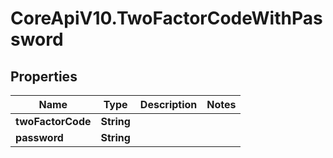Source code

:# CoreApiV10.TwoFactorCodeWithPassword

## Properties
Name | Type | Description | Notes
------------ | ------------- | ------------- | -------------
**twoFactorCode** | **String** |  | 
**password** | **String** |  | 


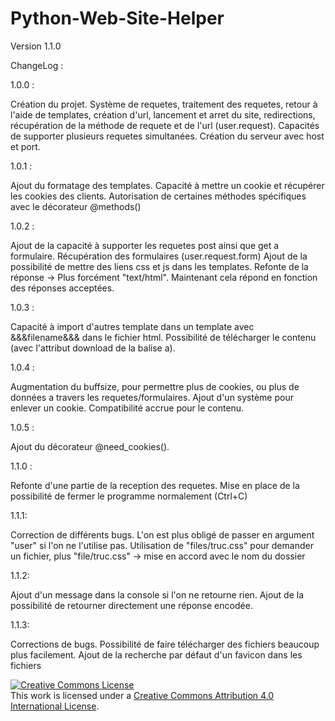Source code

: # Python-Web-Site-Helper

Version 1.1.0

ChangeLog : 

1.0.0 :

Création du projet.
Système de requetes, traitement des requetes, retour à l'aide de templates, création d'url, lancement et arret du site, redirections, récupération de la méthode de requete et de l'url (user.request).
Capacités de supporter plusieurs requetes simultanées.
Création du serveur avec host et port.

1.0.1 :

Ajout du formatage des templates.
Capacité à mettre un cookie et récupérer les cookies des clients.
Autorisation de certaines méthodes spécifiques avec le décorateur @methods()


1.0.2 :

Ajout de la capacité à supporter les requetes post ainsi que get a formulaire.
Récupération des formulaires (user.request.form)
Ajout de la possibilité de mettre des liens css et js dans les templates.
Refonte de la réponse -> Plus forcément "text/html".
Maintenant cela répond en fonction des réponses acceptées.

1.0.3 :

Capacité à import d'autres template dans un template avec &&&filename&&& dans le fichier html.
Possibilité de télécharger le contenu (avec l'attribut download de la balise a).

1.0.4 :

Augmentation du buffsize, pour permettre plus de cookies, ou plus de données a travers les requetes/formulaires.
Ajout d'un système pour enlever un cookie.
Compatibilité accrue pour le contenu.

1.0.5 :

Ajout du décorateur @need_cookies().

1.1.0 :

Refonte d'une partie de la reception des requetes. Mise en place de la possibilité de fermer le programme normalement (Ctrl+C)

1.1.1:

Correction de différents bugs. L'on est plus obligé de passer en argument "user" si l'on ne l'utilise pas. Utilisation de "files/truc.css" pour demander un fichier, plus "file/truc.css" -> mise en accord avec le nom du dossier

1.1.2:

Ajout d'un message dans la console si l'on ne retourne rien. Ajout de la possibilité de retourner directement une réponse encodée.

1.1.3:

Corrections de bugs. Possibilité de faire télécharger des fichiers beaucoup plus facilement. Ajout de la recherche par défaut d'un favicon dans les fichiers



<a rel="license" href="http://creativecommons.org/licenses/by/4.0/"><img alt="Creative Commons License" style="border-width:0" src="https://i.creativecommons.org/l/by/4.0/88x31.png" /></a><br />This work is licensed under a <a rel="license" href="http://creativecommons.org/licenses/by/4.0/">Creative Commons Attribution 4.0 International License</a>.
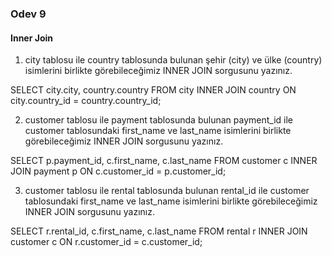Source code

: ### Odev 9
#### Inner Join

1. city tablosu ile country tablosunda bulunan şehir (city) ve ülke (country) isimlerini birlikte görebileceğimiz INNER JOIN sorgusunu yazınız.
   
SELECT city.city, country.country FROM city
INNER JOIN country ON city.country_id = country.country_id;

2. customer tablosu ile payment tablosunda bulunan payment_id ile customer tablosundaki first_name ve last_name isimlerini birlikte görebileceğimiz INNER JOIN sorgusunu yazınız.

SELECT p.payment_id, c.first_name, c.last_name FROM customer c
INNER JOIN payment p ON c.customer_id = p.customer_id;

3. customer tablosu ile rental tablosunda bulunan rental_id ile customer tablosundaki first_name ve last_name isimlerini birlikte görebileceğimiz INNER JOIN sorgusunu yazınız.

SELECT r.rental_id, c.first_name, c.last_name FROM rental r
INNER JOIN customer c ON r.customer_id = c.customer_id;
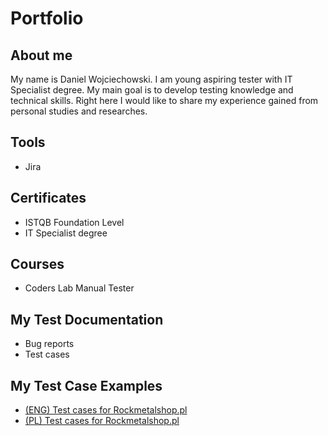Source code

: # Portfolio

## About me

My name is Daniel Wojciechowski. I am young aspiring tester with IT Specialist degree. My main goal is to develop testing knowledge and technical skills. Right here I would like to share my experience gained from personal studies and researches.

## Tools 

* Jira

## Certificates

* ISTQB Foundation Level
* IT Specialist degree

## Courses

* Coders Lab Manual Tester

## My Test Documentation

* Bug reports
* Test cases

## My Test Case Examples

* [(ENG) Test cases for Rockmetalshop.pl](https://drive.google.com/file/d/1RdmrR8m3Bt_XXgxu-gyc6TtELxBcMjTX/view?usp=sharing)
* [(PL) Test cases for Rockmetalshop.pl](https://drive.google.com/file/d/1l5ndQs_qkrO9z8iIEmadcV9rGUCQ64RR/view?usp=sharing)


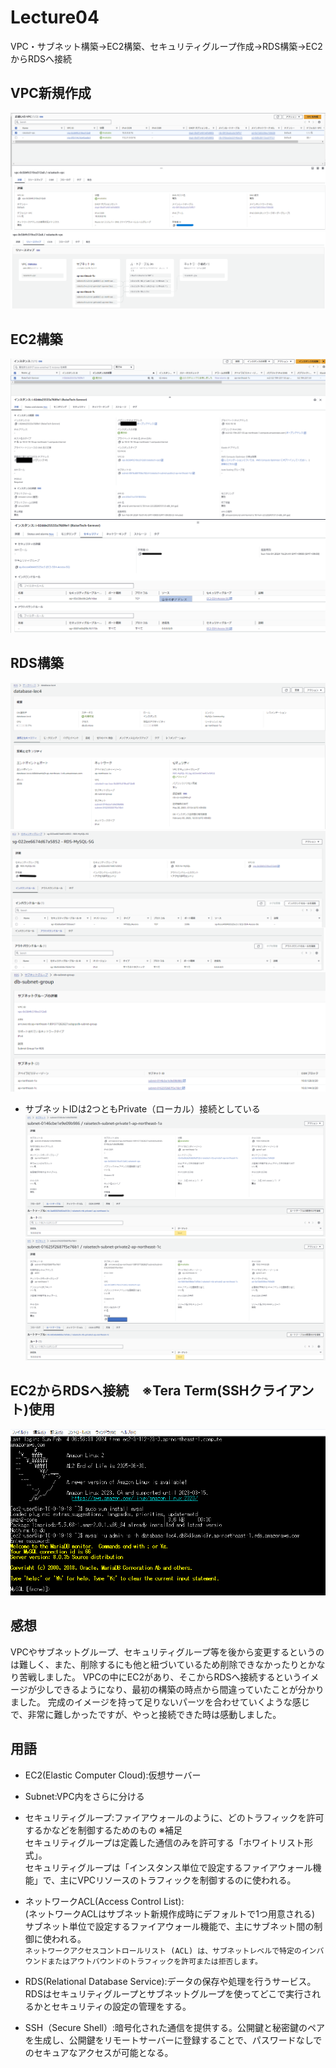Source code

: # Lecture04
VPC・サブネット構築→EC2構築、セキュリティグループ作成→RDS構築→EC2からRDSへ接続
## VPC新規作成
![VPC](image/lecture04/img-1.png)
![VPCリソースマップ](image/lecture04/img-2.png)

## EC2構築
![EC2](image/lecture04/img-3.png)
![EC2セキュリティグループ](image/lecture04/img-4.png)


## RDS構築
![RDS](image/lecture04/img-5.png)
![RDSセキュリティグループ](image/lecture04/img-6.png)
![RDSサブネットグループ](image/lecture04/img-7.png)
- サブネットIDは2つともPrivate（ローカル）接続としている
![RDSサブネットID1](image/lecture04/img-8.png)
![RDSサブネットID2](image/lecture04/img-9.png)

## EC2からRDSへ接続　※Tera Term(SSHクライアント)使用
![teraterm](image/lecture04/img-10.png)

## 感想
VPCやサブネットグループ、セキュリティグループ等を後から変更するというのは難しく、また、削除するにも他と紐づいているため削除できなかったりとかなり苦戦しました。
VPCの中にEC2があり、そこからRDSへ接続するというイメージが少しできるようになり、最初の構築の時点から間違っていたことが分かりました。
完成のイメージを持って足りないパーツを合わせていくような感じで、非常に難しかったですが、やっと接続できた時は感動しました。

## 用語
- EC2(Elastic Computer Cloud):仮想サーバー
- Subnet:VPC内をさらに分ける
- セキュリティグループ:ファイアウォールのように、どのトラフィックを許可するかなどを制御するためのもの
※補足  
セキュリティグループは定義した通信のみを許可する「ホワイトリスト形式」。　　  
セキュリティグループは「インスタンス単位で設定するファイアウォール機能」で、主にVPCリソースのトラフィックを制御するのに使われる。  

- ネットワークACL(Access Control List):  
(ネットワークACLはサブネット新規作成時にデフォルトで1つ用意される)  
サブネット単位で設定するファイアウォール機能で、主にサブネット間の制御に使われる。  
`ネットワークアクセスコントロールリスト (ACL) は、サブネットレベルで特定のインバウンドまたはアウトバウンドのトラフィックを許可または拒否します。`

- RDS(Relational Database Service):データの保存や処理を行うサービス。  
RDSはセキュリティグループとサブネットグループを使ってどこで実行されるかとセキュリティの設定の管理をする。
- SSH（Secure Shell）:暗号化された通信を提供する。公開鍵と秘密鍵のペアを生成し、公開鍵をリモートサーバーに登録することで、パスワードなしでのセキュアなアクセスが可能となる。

┄┄┄┄┄┄

PROBLEM TO SOLVE -> Only the line that contains "- サブネットIDは2つともPrivate（ローカル）接続としている" and the lines after it, through the end of the data above, are to be repeated exactly.

RESULT FOR THIS EXERCISE ->
- サブネットIDは2つともPrivate（ローカル）接続としている
![RDSサブネットID1](image/lecture04/img-8.png)
![RDSサブネットID2](image/lecture04/img-9.png)

## EC2からRDSへ接続　※Tera Term(SSHクライアント)使用
![teraterm](image/lecture04/img-10.png)

## 感想
VPCやサブネットグループ、セキュリティグループ等を後から変更するというのは難しく、また、削除するにも他と紐づいているため削除できなかったりとかなり苦戦しました。
VPCの中にEC2があり、そこからRDSへ接続するというイメージが少しできるようになり、最初の構築の時点から間違っていたことが分かりました。
完成のイメージを持って足りないパーツを合わせていくような感じで、非常に難しかったですが、やっと接続できた時は感動しました。

## 用語
- EC2(Elastic Computer Cloud):仮想サーバー
- Subnet:VPC内をさらに分ける
- セキュリティグループ:ファイアウォールのように、どのトラフィックを許可するかなどを制御するためのもの
※補足  
セキュリティグループは定義した通信のみを許可する「ホワイトリスト形式」。　　  
セキュリティグループは「インスタンス単位で設定するファイアウォール機能」で、主にVPCリソースのトラフィックを制御するのに使われる。  

- ネットワークACL(Access Control List):  
(ネットワークACLはサブネット新規作成時にデフォルトで1つ用意される)  
サブネット単位で設定するファイアウォール機能で、主にサブネット間の制御に使われる。  
`ネットワークアクセスコントロールリスト (ACL) は、サブネットレベルで特定のインバウンドまたはアウトバウンドのトラフィックを許可または拒否します。`

- RDS(Relational Database Service):データの保存や処理を行うサービス。  
RDSはセキュリティグループとサブネットグループを使ってどこで実行されるかとセキュリティの設定の管理をする。
- SSH（Secure Shell）:暗号化された通信を提供する。公開鍵と秘密鍵のペアを生成し、公開鍵をリモートサーバーに登録することで、パスワードなしでのセキュアなアクセスが可能となる。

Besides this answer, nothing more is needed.